Social liberals are using the Orlando shooting massacre to ignite a "war on Christianity," according to prominent conservative columnist David French.
Last weekend, 29-year-old Omar Mateen murdered 49 people at a gay nightclub in Orlando, Florida. During the attack Mateen called 911 and pledged support for the Islamic State terror group.
Despite Mateen's stated ideological leanings, some liberal journalists and social commentators are blaming conservative Christians instead, French said in the National Review on Wednesday.
"The principles, such as they exist, seem to be this: If you oppose same-sex marriage or mixed-gender bathrooms, then you not only can't legitimately grieve the loss of gay lives, you're partially responsible for the massacre in Orlando," French added.
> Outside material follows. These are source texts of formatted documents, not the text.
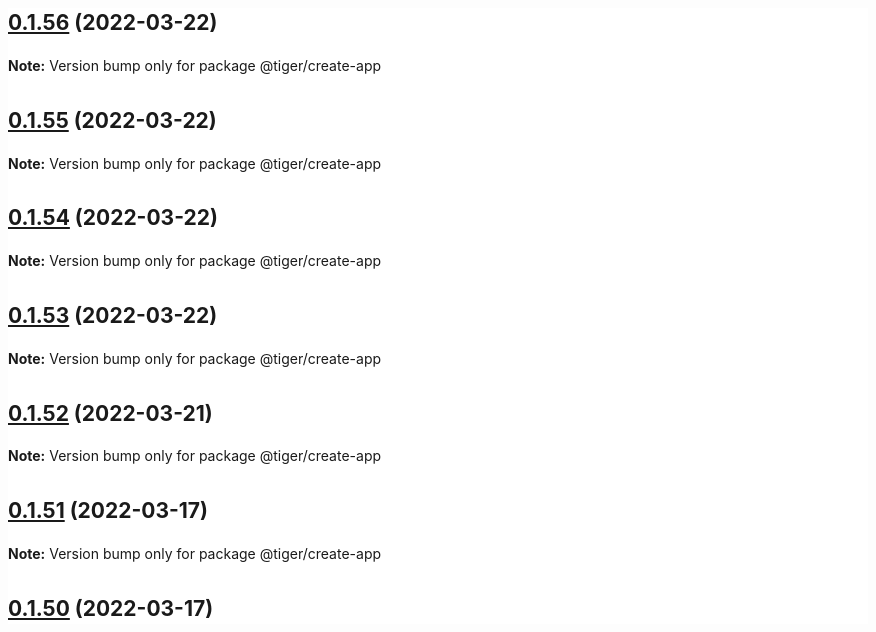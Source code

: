 ## [0.1.56](https://git.yx.netease.com/node-common/tiger/compare/@tiger/create-app@0.1.55...@tiger/create-app@0.1.56) (2022-03-22)

**Note:** Version bump only for package @tiger/create-app





## [0.1.55](https://git.yx.netease.com/node-common/tiger/compare/@tiger/create-app@0.1.54...@tiger/create-app@0.1.55) (2022-03-22)

**Note:** Version bump only for package @tiger/create-app





## [0.1.54](https://git.yx.netease.com/node-common/tiger/compare/@tiger/create-app@0.1.53...@tiger/create-app@0.1.54) (2022-03-22)

**Note:** Version bump only for package @tiger/create-app





## [0.1.53](https://git.yx.netease.com/node-common/tiger/compare/@tiger/create-app@0.1.52...@tiger/create-app@0.1.53) (2022-03-22)

**Note:** Version bump only for package @tiger/create-app





## [0.1.52](https://git.yx.netease.com/node-common/tiger/compare/@tiger/create-app@0.1.51...@tiger/create-app@0.1.52) (2022-03-21)

**Note:** Version bump only for package @tiger/create-app





## [0.1.51](https://git.yx.netease.com/node-common/tiger/compare/@tiger/create-app@0.1.50...@tiger/create-app@0.1.51) (2022-03-17)

**Note:** Version bump only for package @tiger/create-app





## [0.1.50](https://git.yx.netease.com/node-common/tiger/compare/@tiger/create-app@0.1.49...@tiger/create-app@0.1.50) (2022-03-17)
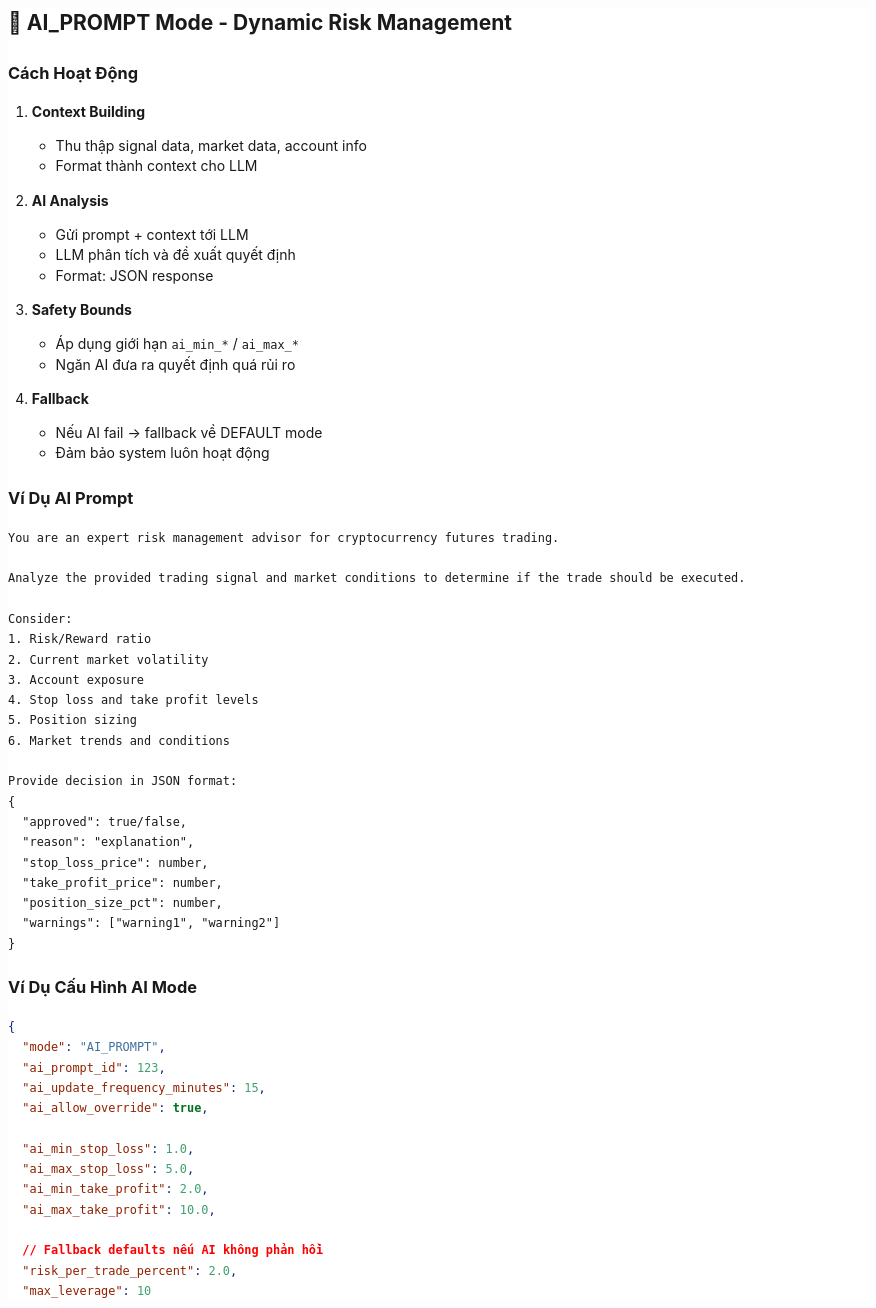 ## 🤖 AI_PROMPT Mode - Dynamic Risk Management

### Cách Hoạt Động

1. **Context Building**
   - Thu thập signal data, market data, account info
   - Format thành context cho LLM

2. **AI Analysis**
   - Gửi prompt + context tới LLM
   - LLM phân tích và đề xuất quyết định
   - Format: JSON response

3. **Safety Bounds**
   - Áp dụng giới hạn `ai_min_*` / `ai_max_*`
   - Ngăn AI đưa ra quyết định quá rủi ro

4. **Fallback**
   - Nếu AI fail → fallback về DEFAULT mode
   - Đảm bảo system luôn hoạt động

### Ví Dụ AI Prompt

```
You are an expert risk management advisor for cryptocurrency futures trading.

Analyze the provided trading signal and market conditions to determine if the trade should be executed.

Consider:
1. Risk/Reward ratio
2. Current market volatility
3. Account exposure
4. Stop loss and take profit levels
5. Position sizing
6. Market trends and conditions

Provide decision in JSON format:
{
  "approved": true/false,
  "reason": "explanation",
  "stop_loss_price": number,
  "take_profit_price": number,
  "position_size_pct": number,
  "warnings": ["warning1", "warning2"]
}
```

### Ví Dụ Cấu Hình AI Mode

```json
{
  "mode": "AI_PROMPT",
  "ai_prompt_id": 123,
  "ai_update_frequency_minutes": 15,
  "ai_allow_override": true,
  
  "ai_min_stop_loss": 1.0,
  "ai_max_stop_loss": 5.0,
  "ai_min_take_profit": 2.0,
  "ai_max_take_profit": 10.0,
  
  // Fallback defaults nếu AI không phản hồi
  "risk_per_trade_percent": 2.0,
  "max_leverage": 10
```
"Never mind that all the actual evidence in the case points to Islamic motivations extrapolated from well-known and widely shared interpretations of Shariah law, somehow those darn Baptists are to blame."
Noting his contempt for this position, French further critiqued the claim by questioning whether or not this meant that certain prominent Democratic politicians were also culpable.
"Does this mean that Barack Obama would have been complicit in the massacre if it had happened four years ago, before he publicly changed his stance on same-sex marriage? What about Hillary Clinton? She opposed gay marriage until 2013," French continued.
"[Hillary's] husband signed the Defense of Marriage Act. The Orlando shooter lived for years under Democratic administrations that opposed same-sex marriage. I guess Bill Clinton shares some blame as well."
Although investigators quickly learned that the Orlando shooter was an extremist Muslim with sympathies to IS, some pundits argued that conservative Christians were partly to blame for allegedly creating the homophobic environment that begat Mateen.
For example, the editorial board of The New York Times stated in a position piece that the 49 victims of the massacre were "casualties of a society where hate has deep roots."
"Hate crimes don't happen in a vacuum. They occur where bigotry is allowed to fester, where minorities are vilified and where people are scapegoated for political gain," the Times claimed. "Tragically, this is the state of American politics, driven too often by Republican politicians who see prejudice as something to exploit, not extinguish."
Chase Strangio, an attorney with the American Civil Liberties Union, blamed Mateen's rampage on the Christian Right, claiming that they "created this anti-queer climate."
"You know what is gross — your thoughts and prayers and Islamophobia after you created this anti-queer climate," stated Strangio on Twitter. "The Christian Right has introduced 200 anti-LGBT bills in the last six months and people [are] blaming Islam for this."
French is not the only one to denounce the attempted linkage between conservative Christian social positions and the Orlando gay nightclub shooter.
Denny Burk, professor of biblical studies at Boyce College, expressed concern that the blaming of Christian conservatives could lead to troubling efforts at marginalization.
"A man kills 49 people. He calls 911 during the attack to make sure that everyone knows he's a jihadist. And now this is somehow the fault of Christians?" wrote Burk.
"Is Orlando going to be our very own 'Reichstag fire'? Lord, have mercy. I hope not, but the initial signs are not very encouraging. We remember how Nero got away with blaming Christians for the fire that nearly destroyed Rome. This feels eerily similar."